Pie plot 对CTCF转录因子结合位点与H3K27ac修饰位点在基因结构上分布情况进行注释;A图为CTCF转录因子结合位点的分布,大部分注释在远端基因间区,启动子区;B图为H3K27ac修饰结果与CTCF转录因子相似,但是在启动子区域注释更加显著。
UpSet plot 考虑同一个基因可能存在多个reads注释到基因结构的不同位点的情况,只是进行饼图的绘制不能够详细的体现这种情况的发生。进一步做了分布位点注释图Figure13。图A表示CTCF转录因子结合位点 的注释情况,纵轴表示注释到的基因数目,横轴相应的基因结构位点 。比如对于A图CTCF转录因子结合位点有3511个基因同时在5`UTR,启动子区,外显子和内含子区域都有相应的reads进行注释。
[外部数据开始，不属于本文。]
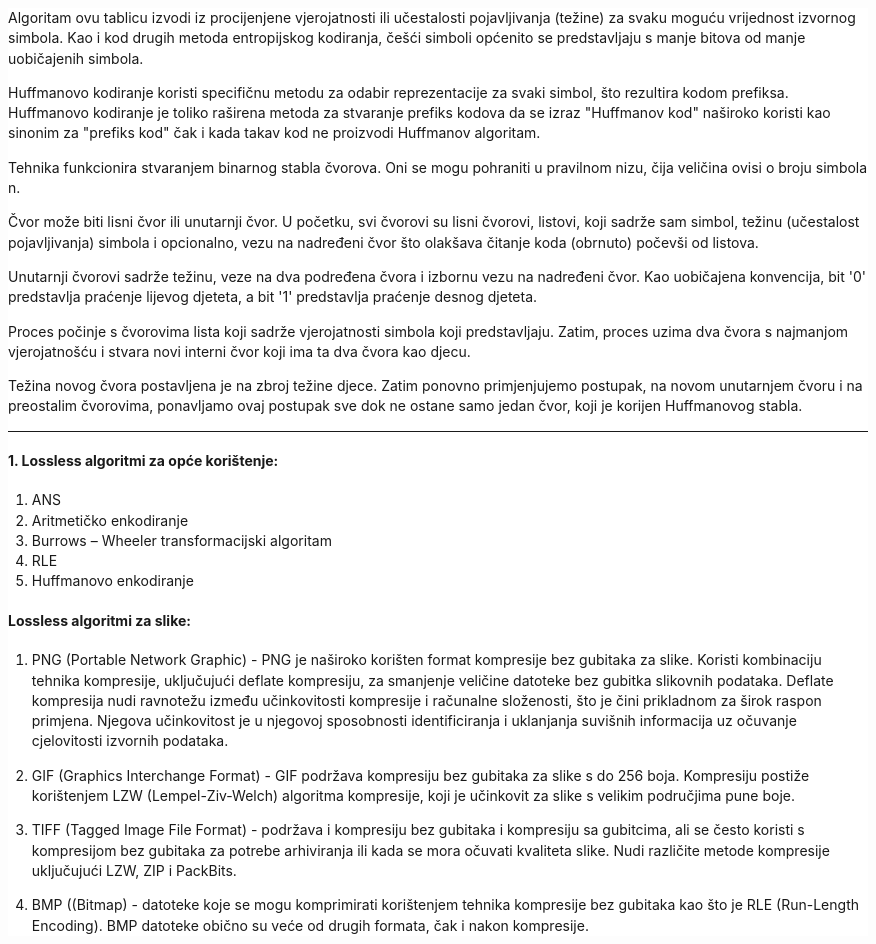 Algoritam ovu tablicu izvodi iz procijenjene vjerojatnosti ili učestalosti pojavljivanja (težine) za svaku moguću vrijednost izvornog simbola. Kao i kod drugih metoda entropijskog kodiranja, češći simboli općenito se predstavljaju s manje bitova od manje uobičajenih simbola.

Huffmanovo kodiranje koristi specifičnu metodu za odabir reprezentacije za svaki simbol, što rezultira kodom prefiksa. Huffmanovo kodiranje je toliko raširena metoda za stvaranje prefiks kodova da se izraz "Huffmanov kod" naširoko koristi kao sinonim za "prefiks kod" čak i kada takav kod ne proizvodi Huffmanov algoritam.

Tehnika funkcionira stvaranjem binarnog stabla čvorova. Oni se mogu pohraniti u pravilnom nizu, čija veličina ovisi o broju simbola n.

Čvor može biti lisni čvor ili unutarnji čvor. U početku, svi čvorovi su lisni čvorovi, listovi, koji sadrže sam simbol, težinu (učestalost pojavljivanja) simbola i opcionalno, vezu na nadređeni čvor što olakšava čitanje koda (obrnuto) počevši od listova.

Unutarnji čvorovi sadrže težinu, veze na dva podređena čvora i izbornu vezu na nadređeni čvor. Kao uobičajena konvencija, bit '0' predstavlja praćenje lijevog djeteta, a bit '1' predstavlja praćenje desnog djeteta.

Proces počinje s čvorovima lista koji sadrže vjerojatnosti simbola koji predstavljaju. Zatim, proces uzima dva čvora s najmanjom vjerojatnošću i stvara novi interni čvor koji ima ta dva čvora kao djecu.

Težina novog čvora postavljena je na zbroj težine djece. Zatim ponovno primjenjujemo postupak, na novom unutarnjem čvoru i na preostalim čvorovima, ponavljamo ovaj postupak sve dok ne ostane samo jedan čvor, koji je korijen Huffmanovog stabla.

---

#### 1. Lossless algoritmi za opće korištenje:

1. ANS
2. Aritmetičko enkodiranje
3. Burrows – Wheeler transformacijski algoritam
4. RLE
5. Huffmanovo enkodiranje

#### Lossless algoritmi za slike:

1. PNG (Portable Network Graphic) - PNG je naširoko korišten format kompresije bez gubitaka za slike. Koristi kombinaciju tehnika kompresije, uključujući deflate kompresiju, za smanjenje veličine datoteke bez gubitka slikovnih podataka. Deflate kompresija nudi ravnotežu između učinkovitosti kompresije i računalne složenosti, što je čini prikladnom za širok raspon primjena. Njegova učinkovitost je u njegovoj sposobnosti identificiranja i uklanjanja suvišnih informacija uz očuvanje cjelovitosti izvornih podataka.

2. GIF (Graphics Interchange Format) - GIF podržava kompresiju bez gubitaka za slike s do 256 boja. Kompresiju postiže korištenjem LZW (Lempel-Ziv-Welch) algoritma kompresije, koji je učinkovit za slike s velikim područjima pune boje.

3. TIFF (Tagged Image File Format) -  podržava i kompresiju bez gubitaka i kompresiju sa gubitcima, ali se često koristi s kompresijom bez gubitaka za potrebe arhiviranja ili kada se mora očuvati kvaliteta slike. Nudi različite metode kompresije uključujući LZW, ZIP i PackBits.

4. BMP ((Bitmap) -  datoteke koje se mogu komprimirati korištenjem tehnika kompresije bez gubitaka kao što je RLE (Run-Length Encoding). BMP datoteke obično su veće od drugih formata, čak i nakon kompresije.

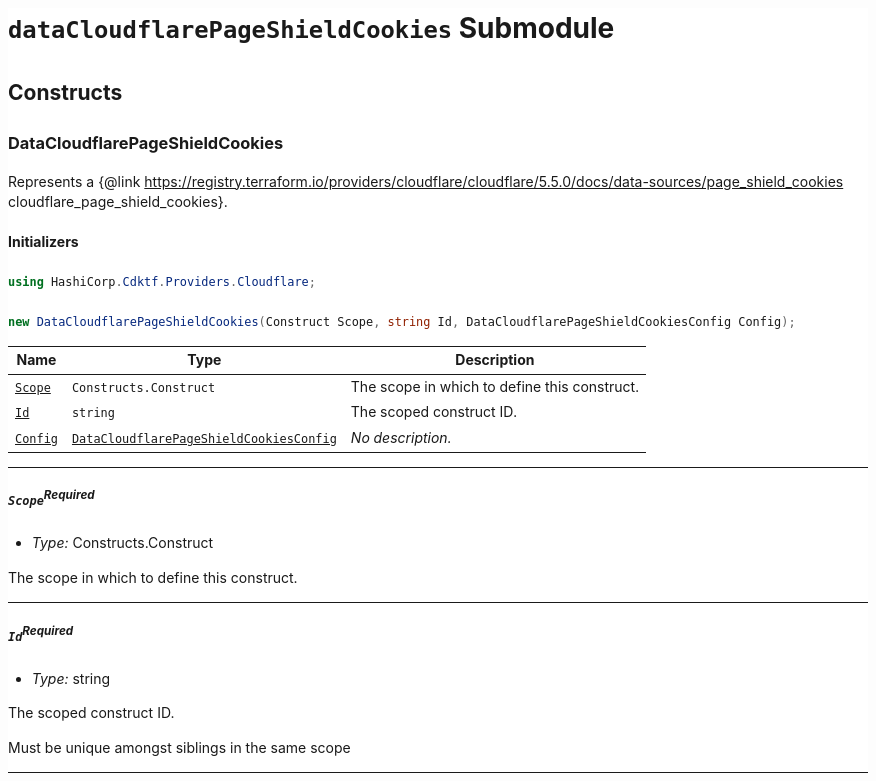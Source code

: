 # `dataCloudflarePageShieldCookies` Submodule <a name="`dataCloudflarePageShieldCookies` Submodule" id="@cdktf/provider-cloudflare.dataCloudflarePageShieldCookies"></a>

## Constructs <a name="Constructs" id="Constructs"></a>

### DataCloudflarePageShieldCookies <a name="DataCloudflarePageShieldCookies" id="@cdktf/provider-cloudflare.dataCloudflarePageShieldCookies.DataCloudflarePageShieldCookies"></a>

Represents a {@link https://registry.terraform.io/providers/cloudflare/cloudflare/5.5.0/docs/data-sources/page_shield_cookies cloudflare_page_shield_cookies}.

#### Initializers <a name="Initializers" id="@cdktf/provider-cloudflare.dataCloudflarePageShieldCookies.DataCloudflarePageShieldCookies.Initializer"></a>

```csharp
using HashiCorp.Cdktf.Providers.Cloudflare;

new DataCloudflarePageShieldCookies(Construct Scope, string Id, DataCloudflarePageShieldCookiesConfig Config);
```

| **Name** | **Type** | **Description** |
| --- | --- | --- |
| <code><a href="#@cdktf/provider-cloudflare.dataCloudflarePageShieldCookies.DataCloudflarePageShieldCookies.Initializer.parameter.scope">Scope</a></code> | <code>Constructs.Construct</code> | The scope in which to define this construct. |
| <code><a href="#@cdktf/provider-cloudflare.dataCloudflarePageShieldCookies.DataCloudflarePageShieldCookies.Initializer.parameter.id">Id</a></code> | <code>string</code> | The scoped construct ID. |
| <code><a href="#@cdktf/provider-cloudflare.dataCloudflarePageShieldCookies.DataCloudflarePageShieldCookies.Initializer.parameter.config">Config</a></code> | <code><a href="#@cdktf/provider-cloudflare.dataCloudflarePageShieldCookies.DataCloudflarePageShieldCookiesConfig">DataCloudflarePageShieldCookiesConfig</a></code> | *No description.* |

---

##### `Scope`<sup>Required</sup> <a name="Scope" id="@cdktf/provider-cloudflare.dataCloudflarePageShieldCookies.DataCloudflarePageShieldCookies.Initializer.parameter.scope"></a>

- *Type:* Constructs.Construct

The scope in which to define this construct.

---

##### `Id`<sup>Required</sup> <a name="Id" id="@cdktf/provider-cloudflare.dataCloudflarePageShieldCookies.DataCloudflarePageShieldCookies.Initializer.parameter.id"></a>

- *Type:* string

The scoped construct ID.

Must be unique amongst siblings in the same scope

---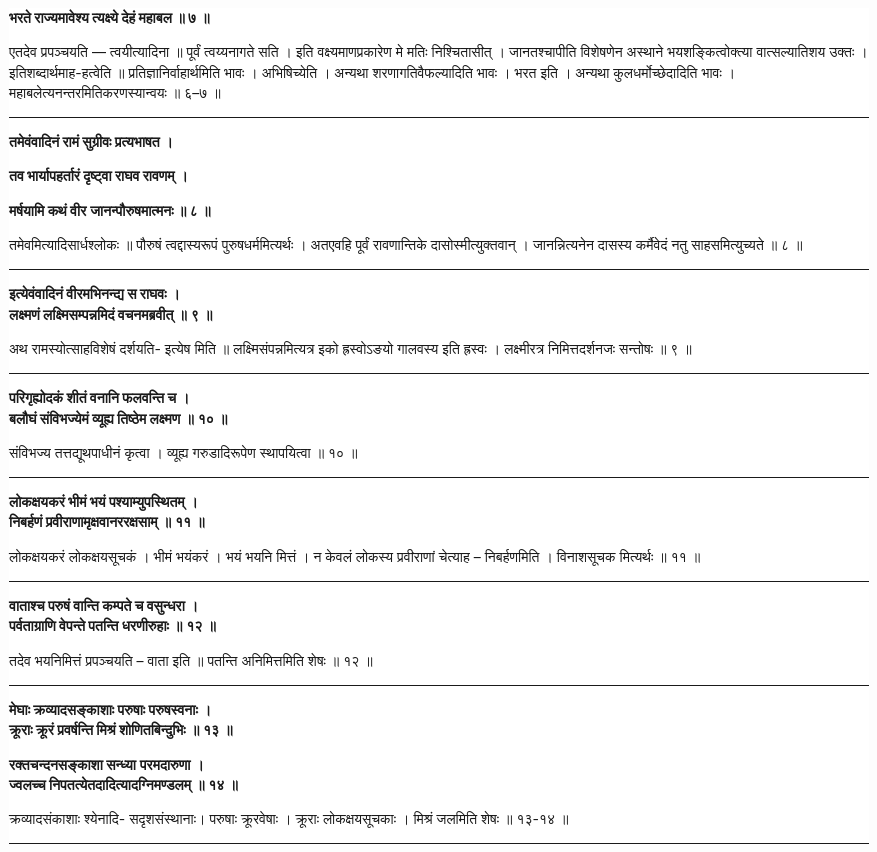 **भरते राज्यमावेश्य त्यक्ष्ये देहं महाबल ॥ ७** **॥**

एतदेव प्रपञ्चयति — त्वयीत्यादिना ॥ पूर्वं त्वय्यनागते सति । इति वक्ष्यमाणप्रकारेण मे मतिः निश्चितासीत् । जानतश्चापीति विशेषणेन अस्थाने भयशङ्कित्वोक्त्या वात्सल्यातिशय उक्तः । इतिशब्दार्थमाह-हत्वेति ॥ प्रतिज्ञानिर्वाहार्थमिति भावः । अभिषिच्येति । अन्यथा शरणागतिवैफल्यादिति भावः । भरत इति । अन्यथा कुलधर्मोच्छेदादिति भावः । महाबलेत्यनन्तरमितिकरणस्यान्वयः ॥ ६–७ ॥

****

**तमेवंवादिनं रामं सुग्रीवः प्रत्यभाषत** **।**

**तव भार्यापहर्तारं दृष्ट्वा राघव रावणम्** **।**

**मर्षयामि कथं वीर** **जानन्पौरुषमात्मनः ॥ ८ ॥**

तमेवमित्यादिसार्धश्लोकः ॥ पौरुषं त्वद्दास्यरूपं पुरुषधर्ममित्यर्थः । अतएवहि पूर्वं रावणान्तिके दासोस्मीत्युक्तवान् । जानन्नित्यनेन दासस्य कर्मैवेदं नतु साहसमित्युच्यते ॥ ८ ॥

****

**इत्येवंवादिनं वीरमभिनन्द्य स राघवः** **।  
लक्ष्मणं लक्ष्मिसम्पन्नमिदं वचनमब्रवीत्** **॥** **९** **॥**

अथ रामस्योत्साहविशेषं दर्शयति- इत्येष मिति ॥ लक्ष्मिसंपन्नमित्यत्र इको ह्रस्वोऽङयो गालवस्य इति ह्रस्वः । लक्ष्मीरत्र निमित्तदर्शनजः सन्तोषः ॥ ९ ॥

****

**परिगृह्योदकं शीतं वनानि फलवन्ति च** **।  
बलौघं संविभज्येमं व्यूह्य तिष्ठेम लक्ष्मण** **॥** **१०** **॥**

संविभज्य तत्तद्यूथपाधीनं कृत्वा । व्यूह्य गरुडादिरूपेण स्थापयित्वा ॥ १० ॥

****

**लोकक्षयकरं भीमं भयं पश्याम्युपस्थितम्** **।  
निबर्हणं प्रवीराणामृक्षवानररक्षसाम्** **॥** **११** **॥**

लोकक्षयकरं लोकक्षयसूचकं । भीमं भयंकरं । भयं भयनि मित्तं । न केवलं लोकस्य प्रवीराणां चेत्याह – निबर्हणमिति । विनाशसूचक मित्यर्थः ॥ ११ ॥

****

**वाताश्च परुषं वान्ति कम्पते च वसुन्धरा** **।  
पर्वताग्राणि वेपन्ते पतन्ति धरणीरुहाः** **॥** **१२** **॥**

तदेव भयनिमित्तं प्रपञ्चयति – वाता इति ॥ पतन्ति अनिमित्तमिति शेषः ॥ १२ ॥

****

**मेघाः क्रव्यादसङ्काशाः परुषाः परुषस्वनाः** **।  
क्रूराः क्रूरं प्रवर्षन्ति मिश्रं शोणितबिन्दुभिः** **॥** **१३** **॥**

**रक्तचन्दनसङ्काशा सन्ध्या** **परमदारुणा** **।  
ज्वलच्च निपतत्येतदादित्यादग्निमण्डलम्** **॥** **१४** **॥**

क्रव्यादसंकाशाः श्येनादि- सदृशसंस्थानाः। परुषाः क्रूरवेषाः । क्रूराः लोकक्षयसूचकाः । मिश्रं जलमिति शेषः ॥ १३-१४ ॥

****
Bubble plot for GO enrichment
对获得的数据进行功能的注释,该热图展示了CTCF转录因子与H3K27ac修饰所调节基因的功能富集情况。气泡的大小代表所占基因的比例,气泡越大说明所富集的基因数目越多;气泡的颜色表示可信度,红色代表可信度较高,蓝色代表具有较低的可信度。
CTCF转录因子所调控的基因与H3K27ac修饰调控的基因表达在人类乳头瘤病毒感染,MAPK信号通路中都有较高的富集。